Oh my gosh. This is a complicated subject. Probably way more than you realize. I have a 2 hour seminar on just this topic and obviously I can't get into all that here, so I'll try to simplify it. Basically what you need to do depends on 3 things: (1) What's your final goal, (2) how your illumination and exposure change, and (3) how accurate you need it to be.
Let's start with #2. Does your light change spectrum (color), or does it just go up and down in intensity? The simplest is if it just changes intensity and not color. In that case, you can just measure some standard white chip and multiply the image by some factor to make the intensity what it needs to be. So if the intensity is 210 gray levels and it needs to be 200, just multiply the image by 200/210. This is probably okay as long as you don't need it super accurate (like I mentioned in #3). If you do need it super accurate, you're going to have to take into account the opto-electronic conversion function (gamma) and use several gray chips of different intensity that fill the field of view.
Now, if your light changes color also, then it's a lot more complicated so I won't get into it unless you tell me that's the case.
Now for #1 - what you're going to do. Now you can just standardize color in RGB color space and quit there and measure color differences in RGB color space and scale the image. However if you want more accurate colorimetric color differences, like what you'd get from a colorimeter or spectrophotometer, then you need to convert to a human vision relevant colorspace (like my avatar to the left) such as CIE LAB. The x-rite Color Checker Chart comes with a table that gives the "true" LAB values for each chip. So now you can do a regression, according to some model, from RGB colors into LAB colors. Once you're in CIE LAB colorspace, you can compute the Delta E (color difference). This is better than what you'd get in RGB space. However the regression going from RGB to LAB is a bit tricky. You need to decide on a model, like cross channel cubic, cross channel quadratic, or whatever.

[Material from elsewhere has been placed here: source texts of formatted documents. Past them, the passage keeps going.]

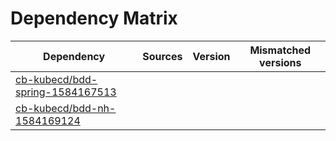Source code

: # Dependency Matrix

Dependency | Sources | Version | Mismatched versions
---------- | ------- | ------- | -------------------
[cb-kubecd/bdd-spring-1584167513](https://github.com/cb-kubecd/bdd-spring-1584167513.git) |  | []() | 
[cb-kubecd/bdd-nh-1584169124](https://github.com/cb-kubecd/bdd-nh-1584169124.git) |  | []() | 
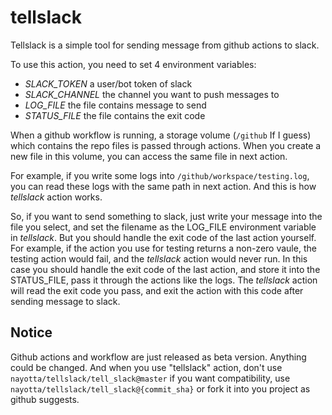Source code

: # tellslack

Tellslack is a simple tool for sending message from github actions to slack.

To use this action, you need to set 4 environment variables:

- *SLACK_TOKEN*    a user/bot token of slack
- *SLACK_CHANNEL*  the channel you want to push messages to
- *LOG_FILE*       the file contains message to send
- *STATUS_FILE*    the file contains the exit code

When a github workflow is running, a storage volume (`/github` If I guess) which contains the repo files is passed through actions.
When you create a new file in this volume, you can access the same file in next action.

For example, if you write some logs into `/github/workspace/testing.log`, you can read these logs with the same path in next action.
And this is how *tellslack* action works.

So, if you want to send something to slack, just write your message into the file you select, and set the filename as the LOG_FILE environment variable in *tellslack*.
But you should handle the exit code of the last action yourself.
For example, if the action you use for testing returns a non-zero vaule, the testing action would fail, and the *tellslack* action would never run.
In this case you should handle the exit code of the last action, and store it into the STATUS_FILE, pass it through the actions like the logs.
The *tellslack* action will read the exit code you pass, and exit the action with this code after sending message to slack.

## Notice
Github actions and workflow are just released as beta version. Anything could be changed.
And when you use "tellslack" action, don't use `nayotta/tellslack/tell_slack@master` if you want compatibility, use `nayotta/tellslack/tell_slack@{commit_sha}` or fork it into you project as github suggests.
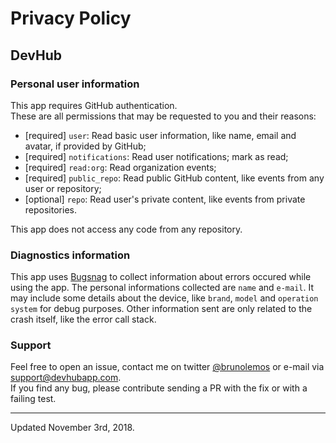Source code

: # Privacy Policy
## DevHub

### Personal user information
This app requires GitHub authentication.<br/>
These are all permissions that may be requested to you and their reasons:

- [required] `user`: Read basic user information, like name, email and avatar, if provided by GitHub;
- [required] `notifications`: Read user notifications; mark as read;
- [required] `read:org`: Read organization events;
- [required] `public_repo`: Read public GitHub content, like events from any user or repository;
- [optional] `repo`: Read user's private content, like events from private repositories.

This app does not access any code from any repository.


### Diagnostics information
This app uses [Bugsnag](bugsnag.com) to collect information about errors occured while using the app. 
The personal informations collected are `name` and `e-mail`.
It may include some details about the device, like `brand`, `model` and `operation system` for debug purposes.
Other information sent are only related to the crash itself, like the error call stack.


### Support
Feel free to open an issue, contact me on twitter [@brunolemos](https://twitter.com/brunolemos) or e-mail via support@devhubapp.com.<br/>
If you find any bug, please contribute sending a PR with the fix or with a failing test.

---

Updated November 3rd, 2018.
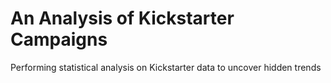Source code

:# An Analysis of Kickstarter Campaigns
Performing statistical analysis on Kickstarter data to uncover hidden trends
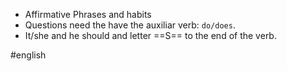 * Affirmative Phrases and habits
* Questions need the have the auxiliar verb: `do/does`.
* It/she and he should and letter ==S== to the end of the verb.

#english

If you're doing this, which is the most accurate way, then you don't need to produce a standardized (matched) RGB image as an interim image. You can just skip that part and go right to LAB. Doing this with an 8 bit system will let you measure LAB colors accurate to withing about 3 units of delta E (on average) over the color gamut, and make comparisons down to less than 1 delta E (the limit that people can discern).
Now for #3. All lenses have shading. That means the image will be darker on the edges than in the middle. Lots of reasons for this but I'll skip those. Common lenses like Nikon and Canon are pretty bad. You'll have much flatter fields with small scale, high quality manufacturers like Schneider or Linos. We use Schneider lenses - they're exceptional. So how does shading affect your image? Well if you put a chip at the center, it might be 230 gray levels, but put it in the corner and it might now be 190 gray levels. The chip didn't change but the detected brightness did, due to lens shading. And that doesn't even count chromatic shifts that get worse as you move away from the center. Bottom line is that you'll get different measured colors as you move your subject around in the field of view. Obviously you don't want that so you have to correct for that. And that's another hour long seminar. Let me just simplify it to saying that you need to develop a model (a 2-D shape) for the shading and divide your image by it. So if the image is 230 in the middle but 190 at the corner, you divide by 190 and multiply by 230 to bring it up to what it should be. And if it's 210 at the top edge, divide it there by 210 and multiply by 230. So you can get a model that gives the percentage darker that every pixel is, and divide your actual image by the model image. You might find John D'errico's polyfitn useful for this modeling. This will do flat field correction. This needs to be done before the measurement of chip colors and derivation of the RGB-to-LAB transform. I'm attaching a background correction demo.
Now there are other issues involving accuracy but I don't want to get into those because they take even longer to explain and understand, and you may have quite a mouthful just trying to digest what I've told you so far. So start with this and see how it goes.